■ **Task to complete**: Nothing in the data should change when you return it, but leave the pictures out.

■ **Source material**:
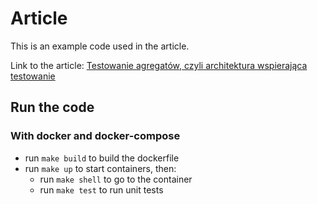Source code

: # Article

This is an example code used in the article.

Link to the article: [Testowanie agregatów, czyli architektura wspierająca testowanie](http://devkick.pl)

## Run the code
### With docker and docker-compose

* run `make build` to build the dockerfile
* run `make up` to start containers, then:
    * run `make shell` to go to the container
    * run `make test` to run unit tests
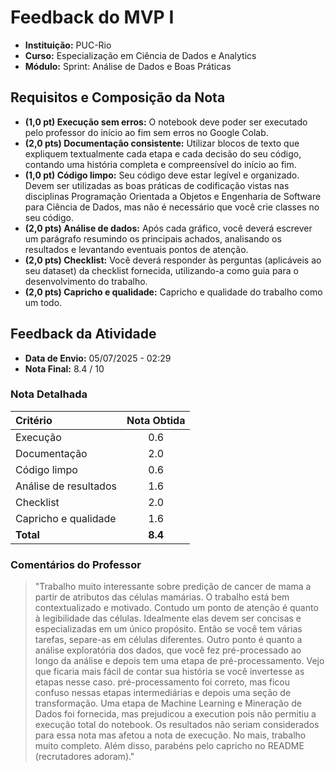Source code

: # Feedback do MVP I

* **Instituição:** PUC-Rio
* **Curso:** Especialização em Ciência de Dados e Analytics
* **Módulo:** Sprint: Análise de Dados e Boas Práticas

## Requisitos e Composição da Nota

* **(1,0 pt) Execução sem erros:** O notebook deve poder ser executado pelo professor do início ao fim sem erros no Google Colab.
* **(2,0 pts) Documentação consistente:** Utilizar blocos de texto que expliquem textualmente cada etapa e cada decisão do seu código, contando uma história completa e compreensível do início ao fim.
* **(1,0 pt) Código limpo:** Seu código deve estar legível e organizado. Devem ser utilizadas as boas práticas de codificação vistas nas disciplinas Programação Orientada a Objetos e Engenharia de Software para Ciência de Dados, mas não é necessário que você crie classes no seu código.
* **(2,0 pts) Análise de dados:** Após cada gráfico, você deverá escrever um parágrafo resumindo os principais achados, analisando os resultados e levantando eventuais pontos de atenção.
* **(2,0 pts) Checklist:** Você deverá responder às perguntas (aplicáveis ao seu dataset) da checklist fornecida, utilizando-a como guia para o desenvolvimento do trabalho.
* **(2,0 pts) Capricho e qualidade:** Capricho e qualidade do trabalho como um todo.

## Feedback da Atividade

* **Data de Envio:** 05/07/2025 - 02:29
* **Nota Final:** 8.4 / 10

### Nota Detalhada

| Critério | Nota Obtida |
| :--- | :---: |
| Execução | 0.6 |
| Documentação | 2.0 |
| Código limpo | 0.6 |
| Análise de resultados | 1.6 |
| Checklist | 2.0 |
| Capricho e qualidade | 1.6 |
| **Total** | **8.4** |

### Comentários do Professor

> "Trabalho muito interessante sobre predição de cancer de mama a partir de atributos das células mamárias. O trabalho está bem contextualizado e motivado. Contudo um ponto de atenção é quanto à legibilidade das células. Idealmente elas devem ser concisas e especializadas em um único propósito. Então se você tem várias tarefas, separe-as em células diferentes. Outro ponto é quanto a análise exploratória dos dados, que você fez pré-processado ao longo da análise e depois tem uma etapa de pré-processamento. Vejo que ficaria mais fácil de contar sua história se você invertesse as etapas nesse caso. pré-processamento foi correto, mas ficou confuso nessas etapas intermediárias e depois uma seção de transformação. Uma etapa de Machine Learning e Mineração de Dados foi fornecida, mas prejudicou a execution pois não permitiu a execução total do notebook. Os resultados não seriam considerados para essa nota mas afetou a nota de execução. No mais, trabalho muito completo. Além disso, parabéns pelo capricho no README (recrutadores adoram)."
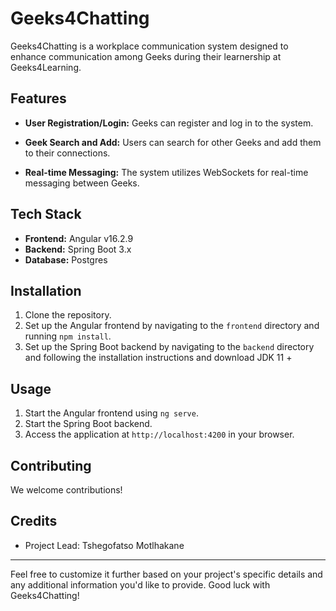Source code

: # Geeks4Chatting

Geeks4Chatting is a workplace communication system designed to enhance communication among Geeks during their learnership at Geeks4Learning.

## Features

- **User Registration/Login:** Geeks can register and log in to the system.
  
- **Geek Search and Add:** Users can search for other Geeks and add them to their connections.

- **Real-time Messaging:** The system utilizes WebSockets for real-time messaging between Geeks.

## Tech Stack

- **Frontend:** Angular v16.2.9
- **Backend:** Spring Boot 3.x
- **Database:** Postgres

## Installation

1. Clone the repository.
2. Set up the Angular frontend by navigating to the `frontend` directory and running `npm install`.
3. Set up the Spring Boot backend by navigating to the `backend` directory and following the installation instructions and download JDK 11 +

## Usage

1. Start the Angular frontend using `ng serve`.
2. Start the Spring Boot backend.
3. Access the application at `http://localhost:4200` in your browser.

## Contributing

We welcome contributions!

## Credits

- Project Lead: Tshegofatso Motlhakane


---

Feel free to customize it further based on your project's specific details and any additional information you'd like to provide. Good luck with Geeks4Chatting!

■ **Exercise answer**:
Source code

: # Article

This is an example code used in the article.

Link to the article: [Testowanie agregatów, czyli architektura wspierająca testowanie](http://devkick.pl)

## Run the code
### With docker and docker-compose

* run `make build` to build the dockerfile
* run `make up` to start containers, then:
    * run `make shell` to go to the container
    * run `make test` to run unit tests
Source code

: # Feedback do MVP I

* **Instituição:** PUC-Rio
* **Curso:** Especialização em Ciência de Dados e Analytics
* **Módulo:** Sprint: Análise de Dados e Boas Práticas

## Requisitos e Composição da Nota

* **(1,0 pt) Execução sem erros:** O notebook deve poder ser executado pelo professor do início ao fim sem erros no Google Colab.
* **(2,0 pts) Documentação consistente:** Utilizar blocos de texto que expliquem textualmente cada etapa e cada decisão do seu código, contando uma história completa e compreensível do início ao fim.
* **(1,0 pt) Código limpo:** Seu código deve estar legível e organizado. Devem ser utilizadas as boas práticas de codificação vistas nas disciplinas Programação Orientada a Objetos e Engenharia de Software para Ciência de Dados, mas não é necessário que você crie classes no seu código.
* **(2,0 pts) Análise de dados:** Após cada gráfico, você deverá escrever um parágrafo resumindo os principais achados, analisando os resultados e levantando eventuais pontos de atenção.
* **(2,0 pts) Checklist:** Você deverá responder às perguntas (aplicáveis ao seu dataset) da checklist fornecida, utilizando-a como guia para o desenvolvimento do trabalho.
* **(2,0 pts) Capricho e qualidade:** Capricho e qualidade do trabalho como um todo.

## Feedback da Atividade

* **Data de Envio:** 05/07/2025 - 02:29
* **Nota Final:** 8.4 / 10

### Nota Detalhada

| Critério | Nota Obtida |
| :--- | :---: |
| Execução | 0.6 |
| Documentação | 2.0 |
| Código limpo | 0.6 |
| Análise de resultados | 1.6 |
| Checklist | 2.0 |
| Capricho e qualidade | 1.6 |
| **Total** | **8.4** |

### Comentários do Professor

> "Trabalho muito interessante sobre predição de cancer de mama a partir de atributos das células mamárias. O trabalho está bem contextualizado e motivado. Contudo um ponto de atenção é quanto à legibilidade das células. Idealmente elas devem ser concisas e especializadas em um único propósito. Então se você tem várias tarefas, separe-as em células diferentes. Outro ponto é quanto a análise exploratória dos dados, que você fez pré-processado ao longo da análise e depois tem uma etapa de pré-processamento. Vejo que ficaria mais fácil de contar sua história se você invertesse as etapas nesse caso. pré-processamento foi correto, mas ficou confuso nessas etapas intermediárias e depois uma seção de transformação. Uma etapa de Machine Learning e Mineração de Dados foi fornecida, mas prejudicou a execution pois não permitiu a execução total do notebook. Os resultados não seriam considerados para essa nota mas afetou a nota de execução. No mais, trabalho muito completo. Além disso, parabéns pelo capricho no README (recrutadores adoram)."
Source code

: # Geeks4Chatting

Geeks4Chatting is a workplace communication system designed to enhance communication among Geeks during their learnership at Geeks4Learning.

## Features

- **User Registration/Login:** Geeks can register and log in to the system.
  
- **Geek Search and Add:** Users can search for other Geeks and add them to their connections.

- **Real-time Messaging:** The system utilizes WebSockets for real-time messaging between Geeks.

## Tech Stack

- **Frontend:** Angular v16.2.9
- **Backend:** Spring Boot 3.x
- **Database:** Postgres

## Installation

1. Clone the repository.
2. Set up the Angular frontend by navigating to the `frontend` directory and running `npm install`.
3. Set up the Spring Boot backend by navigating to the `backend` directory and following the installation instructions and download JDK 11 +

## Usage

1. Start the Angular frontend using `ng serve`.
2. Start the Spring Boot backend.
3. Access the application at `http://localhost:4200` in your browser.

## Contributing

We welcome contributions!

## Credits

- Project Lead: Tshegofatso Motlhakane


---

Feel free to customize it further based on your project's specific details and any additional information you'd like to provide. Good luck with Geeks4Chatting!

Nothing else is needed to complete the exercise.